Chicken fried lobster????  That quite possibly would be something on my MUST TRY list.


----------



## Andy M. (Oct 14, 2008)

It probably would work best with the tails.  Treat the tails like pieces of chicken.  Coat in seasoned flour and deep or pan fry.


----------



## jennyema (Oct 14, 2008)

I can't imagine doing that to a poor lobster.


----------



## BreezyCooking (Oct 14, 2008)

As a loyal true blue "boiled with melted lemon butter on the side" or "boiled & chilled with tarragon/garlic mayo on the side" girl, chicken-fried lobster sounds like blasphemy to me!  LOL!!!


----------



## smoke king (Oct 14, 2008)

Personally, I think Lobster in general is best used as chum-but thats just me. A huge seafaring insect-period.

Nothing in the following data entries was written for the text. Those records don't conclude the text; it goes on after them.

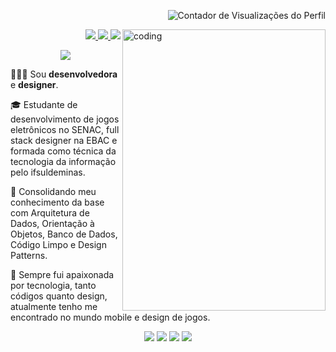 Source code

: <p align="right">
 <img src="https://komarev.com/ghpvc/?username=naliferreira&color=C5472E" alt="Contador de Visualizações do Perfil">
</p>

<img
  alt="coding"
  align="right"
  width="325em"
  height="450em"
  src="https://i.ibb.co/5RJzHjF/3ifn8efn5un71.png"
/>

<div align="right">
 <a href="mailto:analiviadesouza.contato@gmail.com">
  <img src="https://img.shields.io/badge/-%2322272D?style=for-the-badge&logo=gmail">
 </a>
 
 <a href="https://www.linkedin.com/in/naliscript/">
  <img src="https://img.shields.io/badge/-%2322272D?style=for-the-badge&logo=linkedin&logoColor=blue">
 </a>

 <a href="https://www.instagram.com/naliscript/">
  <img src="https://img.shields.io/badge/-%2322272D?style=for-the-badge&logo=instagram">
 </a>
</div>

<p align="center"><img src="https://readme-typing-svg.herokuapp.com/?lines=Olá,+eu+sou+a+Lívia!✨+;Prazer+em+conhecê-lo.&color=%23ADBBC8&size=30&font=firacode&center=true">
</p>

<p>👩🏾‍💻 Sou <strong>desenvolvedora</strong> e <strong>designer</strong>.</p>
<p>🎓 Estudante de desenvolvimento de jogos eletrônicos no SENAC, full stack designer na EBAC e formada como técnica da tecnologia da informação pelo ifsuldeminas.</p>
<p>🔮 Consolidando meu conhecimento da base com Arquitetura de Dados, Orientação à Objetos, Banco de Dados, Código Limpo e Design Patterns. </p>
<p>🍵 Sempre fui apaixonada por tecnologia, tanto códigos quanto design, atualmente tenho me encontrado no mundo mobile e design de jogos. </p>

<div align="center">
 <img src="https://img.shields.io/badge/HTML-%231C2128?style=for-the-badge&logo=html5">
 <img src="https://img.shields.io/badge/CSS-%231C2128?style=for-the-badge&logo=css3&logoColor=blue">
 <img src="https://img.shields.io/badge/Kotlin-%231C2128?style=for-the-badge&logo=Kotlin">
  <img src="https://img.shields.io/badge/CSharp-%231C2128?style=for-the-badge&logo=csharp&logoColor=mediumpurple">
</div>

Judging from the folks raving about it, it must have been good. It appeared to have been pounded flat (I assume the shell was removed) then battered, floured (or vice-versa) and then pan fried.

Doesnt' seem to be any inet info on its preparation, but evidently its one of their most popular dishes!!


----------



## love2"Q" (Oct 14, 2008)

sounds interesting ..


----------



## Toots (Oct 14, 2008)

Oh my - this sounds AWESOME.  My DH doenst like lobster either but he took me for a wonderful 4 course lobster feast on my 40th birthday (on St Martin, no less).


----------



## smoke king (Oct 15, 2008)

Toots said:


> Oh my - this sounds AWESOME.  My DH doenst like lobster either but he took me for a wonderful 4 course lobster feast on my 40th birthday (on St Martin, no less).

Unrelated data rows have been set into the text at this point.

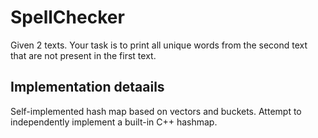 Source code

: # SpellChecker
Given 2 texts. Your task is to print all unique words from the second text that are not present in the first text.

## Implementation detaails
Self-implemented hash map based on vectors and buckets. Attempt to independently implement a built-in C++ hashmap.
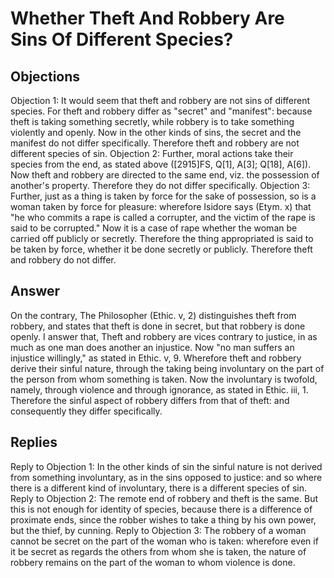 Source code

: # Whether Theft And Robbery Are Sins Of Different Species?
## Objections
Objection 1: It would seem that theft and robbery are not sins of different species. For theft and robbery differ as "secret" and "manifest": because theft is taking something secretly, while robbery is to take something violently and openly. Now in the other kinds of sins, the secret and the manifest do not differ specifically. Therefore theft and robbery are not different species of sin.
Objection 2: Further, moral actions take their species from the end, as stated above ([2915]FS, Q[1], A[3]; Q[18], A[6]). Now theft and robbery are directed to the same end, viz. the possession of another's property. Therefore they do not differ specifically.
Objection 3: Further, just as a thing is taken by force for the sake of possession, so is a woman taken by force for pleasure: wherefore Isidore says (Etym. x) that "he who commits a rape is called a corrupter, and the victim of the rape is said to be corrupted." Now it is a case of rape whether the woman be carried off publicly or secretly. Therefore the thing appropriated is said to be taken by force, whether it be done secretly or publicly. Therefore theft and robbery do not differ.
## Answer
On the contrary, The Philosopher (Ethic. v, 2) distinguishes theft from robbery, and states that theft is done in secret, but that robbery is done openly.
I answer that, Theft and robbery are vices contrary to justice, in as much as one man does another an injustice. Now "no man suffers an injustice willingly," as stated in Ethic. v, 9. Wherefore theft and robbery derive their sinful nature, through the taking being involuntary on the part of the person from whom something is taken. Now the involuntary is twofold, namely, through violence and through ignorance, as stated in Ethic. iii, 1. Therefore the sinful aspect of robbery differs from that of theft: and consequently they differ specifically.
## Replies
Reply to Objection 1: In the other kinds of sin the sinful nature is not derived from something involuntary, as in the sins opposed to justice: and so where there is a different kind of involuntary, there is a different species of sin.
Reply to Objection 2: The remote end of robbery and theft is the same. But this is not enough for identity of species, because there is a difference of proximate ends, since the robber wishes to take a thing by his own power, but the thief, by cunning.
Reply to Objection 3: The robbery of a woman cannot be secret on the part of the woman who is taken: wherefore even if it be secret as regards the others from whom she is taken, the nature of robbery remains on the part of the woman to whom violence is done.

A package of cheez-its would taste good on St Martin....


----------



## Mama (Oct 15, 2008)

It sounds wonderful to me!


----------



## Kuijt (Oct 15, 2008)

Its goooooooooooood


----------



## kitchenelf (Oct 15, 2008)

Sounds like it's simply fried lobster.  Take flour, garlic powder, salt, pepper, and cornstarch, toss lobster in buttermilk first, then flour mixture, then into a deep fryer.  You should put a stick through the tail to keep from curling or you can chunk it first.  Serve with some homemade honey mustard...I'd definitely nix the white gravy like chicken friend steak is served with


----------



## Callisto in NC (Oct 15, 2008)

Andy M. said:


> It probably would work best with the tails.  Treat the tails like pieces of chicken.  Coat in seasoned flour and deep or pan fry.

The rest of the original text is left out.